[Source texts of formatted documents]
——
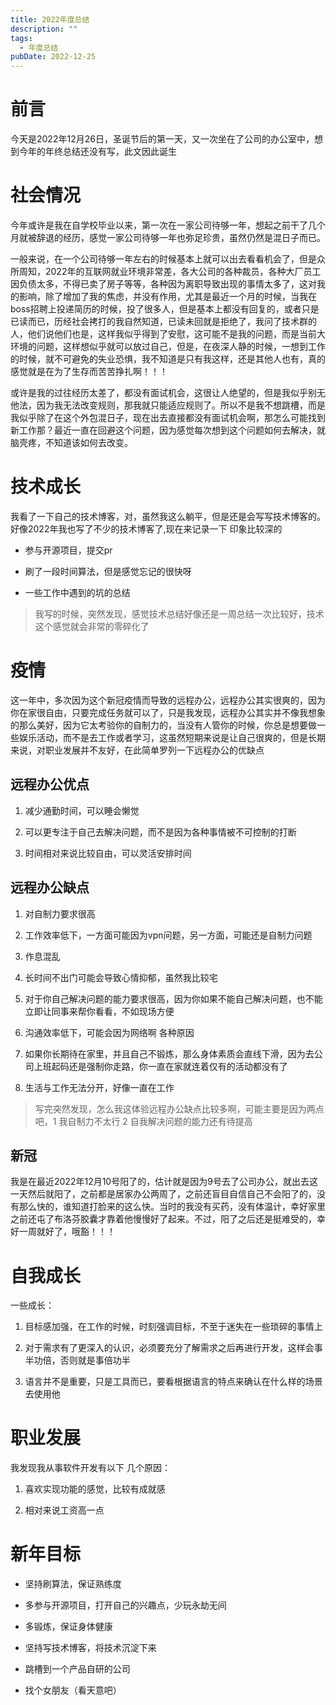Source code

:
 ```yaml
---
title: 2022年度总结
description: ""
tags:
  - 年度总结
pubDate: 2022-12-25
---
```



# 前言



今天是2022年12月26日，圣诞节后的第一天，又一次坐在了公司的办公室中，想到今年的年终总结还没有写，此文因此诞生



# 社会情况



今年或许是我在自学校毕业以来，第一次在一家公司待够一年，想起之前干了几个月就被辞退的经历，感觉一家公司待够一年也弥足珍贵，虽然仍然是混日子而已。



一般来说，在一个公司待够一年左右的时候基本上就可以出去看看机会了，但是众所周知，2022年的互联网就业环境非常差，各大公司的各种裁员，各种大厂员工因负债太多，不得已卖了房子等等，各种因为离职导致出现的事情太多了，这对我的影响，除了增加了我的焦虑，并没有作用，尤其是最近一个月的时候，当我在boss招聘上投递简历的时候，投了很多人，但是基本上都没有回复的，或者只是已读而已，历经社会拷打的我自然知道，已读未回就是拒绝了，我问了技术群的人，他们说他们也是，这样我似乎得到了安慰，这可能不是我的问题，而是当前大环境的问题，这样想似乎就可以放过自己，但是，在夜深人静的时候，一想到工作的时候，就不可避免的失业恐惧，我不知道是只有我这样，还是其他人也有，真的感觉就是在为了生存而苦苦挣扎啊！！！

或许是我的过往经历太差了，都没有面试机会，这很让人绝望的，但是我似乎别无他法，因为我无法改变规则，那我就只能适应规则了。所以不是我不想跳槽，而是我似乎除了在这个外包混日子，现在出去直接都没有面试机会啊，那怎么可能找到新工作那？最近一直在回避这个问题，因为感觉每次想到这个问题如何去解决，就脑壳疼，不知道该如何去改变。



# 技术成长



我看了一下自己的技术博客，对，虽然我这么躺平，但是还是会写写技术博客的。好像2022年我也写了不少的技术博客了,现在来记录一下 印象比较深的



- 参与开源项目，提交pr

- 刷了一段时间算法，但是感觉忘记的很快呀

- 一些工作中遇到的坑的总结



> 我写的时候，突然发现，感觉技术总结好像还是一周总结一次比较好，技术这个感觉就会非常的零碎化了



# 疫情



这一年中，多次因为这个新冠疫情而导致的远程办公，远程办公其实很爽的，因为你在家很自由，只要完成任务就可以了，只是我发现，远程办公其实并不像我想象的那么美好，因为它太考验你的自制力的，当没有人管你的时候，你总是想要做一些娱乐活动，而不是去工作或者学习，这虽然短期来说是让自己很爽的，但是长期来说，对职业发展并不友好，在此简单罗列一下远程办公的优缺点



## 远程办公优点



1. 减少通勤时间，可以睡会懒觉

2. 可以更专注于自己去解决问题，而不是因为各种事情被不可控制的打断

3. 时间相对来说比较自由，可以灵活安排时间



## 远程办公缺点



1. 对自制力要求很高

2. 工作效率低下，一方面可能因为vpn问题，另一方面，可能还是自制力问题

3. 作息混乱

4. 长时间不出门可能会导致心情抑郁，虽然我比较宅

5. 对于你自己解决问题的能力要求很高，因为你如果不能自己解决问题，也不能立即让同事来帮你看看，不如现场方便

6. 沟通效率低下，可能会因为网络啊 各种原因

7. 如果你长期待在家里，并且自己不锻炼，那么身体素质会直线下滑，因为去公司上班起码还是强制你走路，你一直在家就连着仅有的活动都没有了

8. 生活与工作无法分开，好像一直在工作



> 写完突然发现，怎么我这体验远程办公缺点比较多啊，可能主要是因为两点吧，1 我自制力不太行 2 自我解决问题的能力还有待提高



## 新冠



我是在最近2022年12月10号阳了的，估计就是因为9号去了公司办公，就出去这一天然后就阳了，之前都是居家办公两周了，之前还盲目自信自己不会阳了的，没有那么快的，谁知道打脸来的这么快。当时的我没有买药，没有体温计，幸好家里之前还屯了布洛芬胶囊才靠着他慢慢好了起来。不过，阳了之后还是挺难受的，幸好一周就好了，哦豁！！！



# 自我成长



一些成长：



1. 目标感加强，在工作的时候，时刻强调目标，不至于迷失在一些琐碎的事情上

2. 对于需求有了更深入的认识，必须要充分了解需求之后再进行开发，这样会事半功倍，否则就是事倍功半

3. 语言并不是重要，只是工具而已，要看根据语言的特点来确认在什么样的场景去使用他



# 职业发展



我发现我从事软件开发有以下 几个原因：



1. 喜欢实现功能的感觉，比较有成就感

2. 相对来说工资高一点



# 新年目标



- 坚持刷算法，保证熟练度

- 多参与开源项目，打开自己的兴趣点，少玩永劫无间

- 多锻炼，保证身体健康

- 坚持写技术博客，将技术沉淀下来

- 跳槽到一个产品自研的公司

- 找个女朋友（看天意吧）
——
• Instructions for the task:
Pictures stay out; reproduce every line of the records exactly.

• Finished task:
Source code

:
 ```yaml
---
title: 2022年度总结
description: ""
tags:
  - 年度总结
pubDate: 2022-12-25
---
```



# 前言



今天是2022年12月26日，圣诞节后的第一天，又一次坐在了公司的办公室中，想到今年的年终总结还没有写，此文因此诞生



# 社会情况



今年或许是我在自学校毕业以来，第一次在一家公司待够一年，想起之前干了几个月就被辞退的经历，感觉一家公司待够一年也弥足珍贵，虽然仍然是混日子而已。



一般来说，在一个公司待够一年左右的时候基本上就可以出去看看机会了，但是众所周知，2022年的互联网就业环境非常差，各大公司的各种裁员，各种大厂员工因负债太多，不得已卖了房子等等，各种因为离职导致出现的事情太多了，这对我的影响，除了增加了我的焦虑，并没有作用，尤其是最近一个月的时候，当我在boss招聘上投递简历的时候，投了很多人，但是基本上都没有回复的，或者只是已读而已，历经社会拷打的我自然知道，已读未回就是拒绝了，我问了技术群的人，他们说他们也是，这样我似乎得到了安慰，这可能不是我的问题，而是当前大环境的问题，这样想似乎就可以放过自己，但是，在夜深人静的时候，一想到工作的时候，就不可避免的失业恐惧，我不知道是只有我这样，还是其他人也有，真的感觉就是在为了生存而苦苦挣扎啊！！！

或许是我的过往经历太差了，都没有面试机会，这很让人绝望的，但是我似乎别无他法，因为我无法改变规则，那我就只能适应规则了。所以不是我不想跳槽，而是我似乎除了在这个外包混日子，现在出去直接都没有面试机会啊，那怎么可能找到新工作那？最近一直在回避这个问题，因为感觉每次想到这个问题如何去解决，就脑壳疼，不知道该如何去改变。



# 技术成长



我看了一下自己的技术博客，对，虽然我这么躺平，但是还是会写写技术博客的。好像2022年我也写了不少的技术博客了,现在来记录一下 印象比较深的



- 参与开源项目，提交pr

- 刷了一段时间算法，但是感觉忘记的很快呀

- 一些工作中遇到的坑的总结



> 我写的时候，突然发现，感觉技术总结好像还是一周总结一次比较好，技术这个感觉就会非常的零碎化了



# 疫情



这一年中，多次因为这个新冠疫情而导致的远程办公，远程办公其实很爽的，因为你在家很自由，只要完成任务就可以了，只是我发现，远程办公其实并不像我想象的那么美好，因为它太考验你的自制力的，当没有人管你的时候，你总是想要做一些娱乐活动，而不是去工作或者学习，这虽然短期来说是让自己很爽的，但是长期来说，对职业发展并不友好，在此简单罗列一下远程办公的优缺点



## 远程办公优点



1. 减少通勤时间，可以睡会懒觉

2. 可以更专注于自己去解决问题，而不是因为各种事情被不可控制的打断

3. 时间相对来说比较自由，可以灵活安排时间



## 远程办公缺点



1. 对自制力要求很高

2. 工作效率低下，一方面可能因为vpn问题，另一方面，可能还是自制力问题

3. 作息混乱

4. 长时间不出门可能会导致心情抑郁，虽然我比较宅

5. 对于你自己解决问题的能力要求很高，因为你如果不能自己解决问题，也不能立即让同事来帮你看看，不如现场方便

6. 沟通效率低下，可能会因为网络啊 各种原因

7. 如果你长期待在家里，并且自己不锻炼，那么身体素质会直线下滑，因为去公司上班起码还是强制你走路，你一直在家就连着仅有的活动都没有了

8. 生活与工作无法分开，好像一直在工作



> 写完突然发现，怎么我这体验远程办公缺点比较多啊，可能主要是因为两点吧，1 我自制力不太行 2 自我解决问题的能力还有待提高



## 新冠



我是在最近2022年12月10号阳了的，估计就是因为9号去了公司办公，就出去这一天然后就阳了，之前都是居家办公两周了，之前还盲目自信自己不会阳了的，没有那么快的，谁知道打脸来的这么快。当时的我没有买药，没有体温计，幸好家里之前还屯了布洛芬胶囊才靠着他慢慢好了起来。不过，阳了之后还是挺难受的，幸好一周就好了，哦豁！！！



# 自我成长



一些成长：



1. 目标感加强，在工作的时候，时刻强调目标，不至于迷失在一些琐碎的事情上

2. 对于需求有了更深入的认识，必须要充分了解需求之后再进行开发，这样会事半功倍，否则就是事倍功半

3. 语言并不是重要，只是工具而已，要看根据语言的特点来确认在什么样的场景去使用他



# 职业发展



我发现我从事软件开发有以下 几个原因：



1. 喜欢实现功能的感觉，比较有成就感

2. 相对来说工资高一点



# 新年目标



- 坚持刷算法，保证熟练度

- 多参与开源项目，打开自己的兴趣点，少玩永劫无间

- 多锻炼，保证身体健康

- 坚持写技术博客，将技术沉淀下来

- 跳槽到一个产品自研的公司

- 找个女朋友（看天意吧）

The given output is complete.